TrueNAS Pools OFFLINE After Every Reboot – Disks Not Recognized

Hello there, this is my first post, so forgive me if I’m wrong.

First of all, my problem:
Each time I reboot Proxmox or TrueNAS, my pools become corrupted in some way, and TrueNAS is not able to recognize the disks to assign them to the pool.
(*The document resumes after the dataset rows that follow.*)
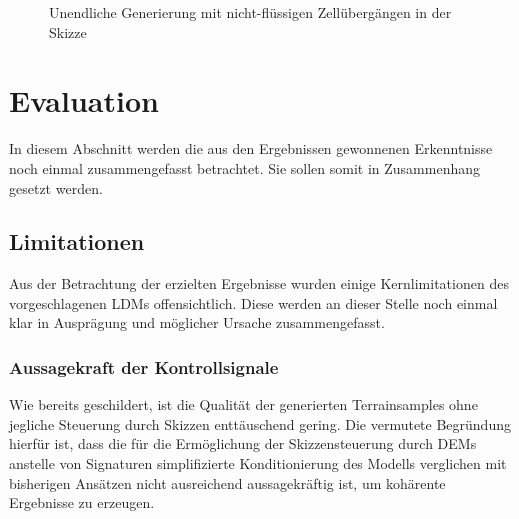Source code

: \begin{figure}[htbp]
    \centering

    \vspace{-8pt}

    \caption{Unendliche Generierung mit nicht-flüssigen Zellübergängen in der Skizze}
    \label{fig:disconnected}
\end{figure}


\section{Evaluation}

In diesem Abschnitt werden die aus den Ergebnissen gewonnenen Erkenntnisse noch einmal zusammengefasst betrachtet. Sie sollen somit in Zusammenhang gesetzt werden.

\subsection{Limitationen}

Aus der Betrachtung der erzielten Ergebnisse wurden einige Kernlimitationen des vorgeschlagenen \ac{LDM}s offensichtlich. Diese werden an dieser Stelle noch einmal klar in Ausprägung und möglicher Ursache zusammengefasst.

\subsubsection{Aussagekraft der Kontrollsignale}

Wie bereits geschildert, ist die Qualität der generierten Terrainsamples ohne jegliche Steuerung durch Skizzen enttäuschend gering. Die vermutete Begründung hierfür ist, dass die für die Ermöglichung der Skizzensteuerung durch \ac{DEM}s anstelle von Signaturen simplifizierte Konditionierung des Modells verglichen mit bisherigen Ansätzen nicht ausreichend aussagekräftig ist, um kohärente Ergebnisse zu erzeugen. 

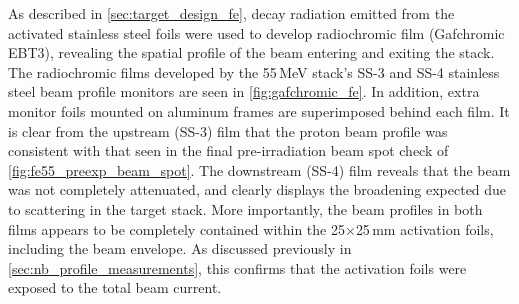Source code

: As described in \autoref{sec:target_design_fe}, decay radiation emitted from the activated stainless steel foils were used to develop radiochromic film (Gafchromic EBT3), revealing the spatial profile of the beam entering and exiting the stack.
% 
% 
% 
% 
% 
% 
% 
The radiochromic films developed by the 55\,MeV stack's SS-3 and SS-4 stainless steel beam profile monitors are seen in \autoref{fig:gafchromic_fe}.
In addition, extra  monitor foils mounted on  aluminum frames are superimposed behind each film.
It is clear from the upstream (SS-3) film that the proton beam profile was consistent with that seen in the final pre-irradiation beam spot check of  \autoref{fig:fe55_preexp_beam_spot}.
The downstream (SS-4) film  reveals that the beam was not completely attenuated,  
and clearly displays the  broadening expected due to scattering in the target stack. 
More importantly, the beam profiles in both films appears to be completely contained within the 25$\times$25\,mm activation foils, including the beam envelope.
As discussed previously in \autoref{sec:nb_profile_measurements}, this confirms that the activation foils were exposed to  the total beam current.


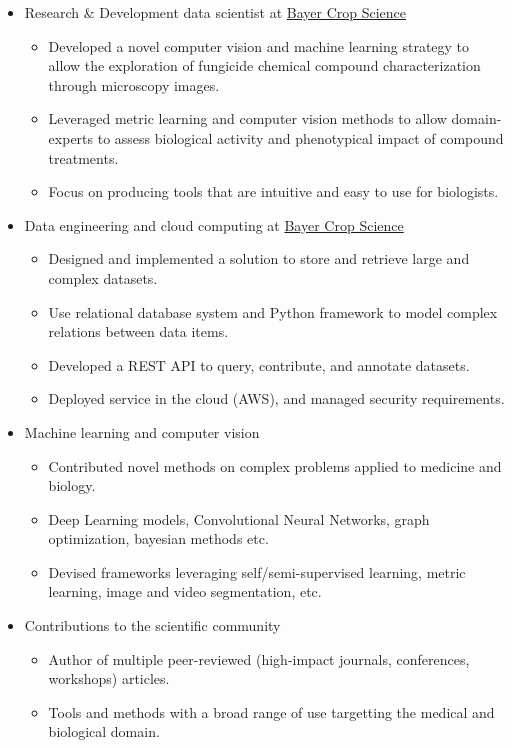 \documentclass[12pt,a4paper]{awesome-cv}
\begin{document}
\begin{cvparagraph}
\begin{itemize}
\item Research \& Development data scientist at \href{https://www.bayer.com/en/agriculture}{Bayer Crop Science}
\begin{itemize}
\item Developed a novel computer vision and machine learning strategy to allow the exploration of fungicide chemical compound characterization through microscopy images.
\item Leveraged metric learning and computer vision methods to allow domain-experts to assess biological activity and phenotypical impact of compound treatments.
\item Focus on producing tools that are intuitive and easy to use for biologists.
\end{itemize}
\item Data engineering and cloud computing at \href{https://www.bayer.com/en/agriculture}{Bayer Crop Science}
\begin{itemize}
\item Designed and implemented a solution to store and retrieve large and complex datasets.
\item Use relational database system and Python framework to model complex relations between data items.
\item Developed a REST API to query, contribute, and annotate datasets.
\item Deployed service in the cloud (AWS), and managed security requirements.
\end{itemize}
\item Machine learning and computer vision
\begin{itemize}
\item Contributed novel methods on complex problems applied to medicine and biology.
\item Deep Learning models, Convolutional Neural Networks, graph optimization, bayesian methods etc.
\item Devised frameworks leveraging self/semi-supervised learning, metric learning, image and video segmentation, etc.
\end{itemize}
\item Contributions to the scientific community
\begin{itemize}
\item Author of multiple peer-reviewed (high-impact journals, conferences, workshops) articles.
\item Tools and methods with a broad range of use targetting the medical and biological domain.
\end{itemize}
\end{itemize}


\end{cvparagraph}
\label{sec:orgfcd52a6}
\end{document}
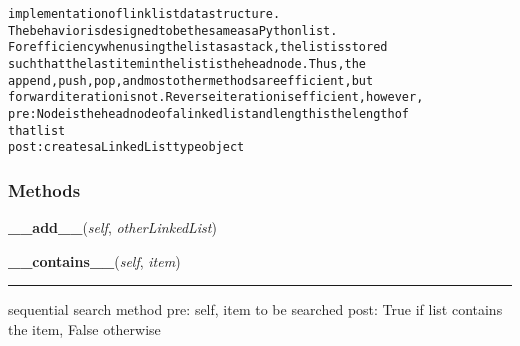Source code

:\begin{alltt}
implementation of link list data structure.
The behavior is designed to be the same as a Python list.
For efficiency when using the list as a stack, the list is stored
such that the last item in the list is the head node. Thus, the
append, push, pop, and most other methods are efficient, but
forward iteration is not. Reverse iteration is efficient, however,
pre:  Node is the head node of a linked list and length is the length of
      that list
post: creates a LinkedList type object
\end{alltt}



  \subsubsection{Methods}

    \label{coinor:blimpy:LinkedList':LinkedList:__add__}

    \vspace{0.5ex}

\hspace{.8\funcindent}\begin{boxedminipage}{\funcwidth}

    \raggedright \textbf{\_\_add\_\_}(\textit{self}, \textit{otherLinkedList})

\setlength{\parskip}{2ex}
\setlength{\parskip}{1ex}
    \end{boxedminipage}

    \label{coinor:blimpy:LinkedList':LinkedList:__contains__}

    \vspace{0.5ex}

\hspace{.8\funcindent}\begin{boxedminipage}{\funcwidth}

    \raggedright \textbf{\_\_contains\_\_}(\textit{self}, \textit{item})

    \vspace{-1.5ex}

    \rule{\textwidth}{0.5\fboxrule}
\setlength{\parskip}{2ex}
    sequential search method pre: self, item to be searched post: True if 
    list contains the item, False otherwise

\setlength{\parskip}{1ex}
    \end{boxedminipage}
Here’s an example of the error:

What I have
I’m running TrueNAS Scale, up to date, virtualized on Proxmox, also up to date.
This is a home server with the following specs:

Motherboard: Gigabyte B560M D3H
CPU: i5-11400
GPU: NVIDIA 2060
RAM: 32GB
Proxmox boot: 256GB NVMe
For Proxmox VMs: 512GB NVMe
Disks: 6 x WD40EFAX, connected directly to the motherboard

VM Configuration:
The QEMU setup is very straigh forward:

root@pve:~# cat /etc/pve/qemu-server/113.conf
agent: 1
boot: order=scsi0
cores: 4
cpu: x86-64-v2-AES
memory: 16384
meta: creation-qemu=8.0.2,ctime=1696522098
name: truenas
net0: virtio=BC:24:11:2F:52:39,bridge=vmbr0
numa: 0
onboot: 1
ostype: l26
#For True nas boot
scsi0: VMs:vm-113-disk-1,size=32G
#Disk for pools
scsi1: /dev/disk/by-id/ata-WDC_WD40EFAX-68JH4N0_WD-WX62D30RDL6E,backup=0,serial=WD-WX62D30RDL6E
scsi2: /dev/disk/by-id/ata-WDC_WD40EFAX-68JH4N0_WD-WX62D302FTVU,backup=0,serial=WD-WX62D302FTVU
scsi3: /dev/disk/by-id/ata-WDC_WD40EFAX-68JH4N0_WD-WX52D108SP45,backup=0,serial=WD-WX52D108SP45
scsi4: /dev/disk/by-id/ata-WDC_WD40EFAX-68JH4N0_WD-WX52D103RPE6,backup=0,serial=WD-WX52D103RPE6
scsi5: /dev/disk/by-id/ata-WDC_WD40EFAX-68JH4N1_WD-WX12D415NN4K,backup=0,serial=WD-WX12D415NN4K
scsi6: /dev/disk/by-id/ata-WDC_WD40EFAX-68JH4N0_WD-WX52D105RK2R,backup=0,serial=WD-WX52D105RK2R
scsihw: virtio-scsi-single
smbios1: uuid=3b4c0821-16c0-47e8-a897-4fba42f3e7ee
sockets: 2
startup: order=2,up=30
vmgenid: 214b4ed9-2ae1-4db1-ad0a-d9973d57aaf0

Storage Setup:
I have two pools due to different disk read/write speeds:
Archivum (RAIDZ2): using disks 1, 2, 4, and 6
Volatile (Stripe): using disk 3 or 5 (I can’t remember exactly)
One of the disks serves as a hot spare.

Additional Info:
I’ve run SMART tests on all disks, and they all passed without any issues.
I’ve noticed that after every reboot, TrueNAS has trouble recognizing the disks and I don’t know how to manually reassign them.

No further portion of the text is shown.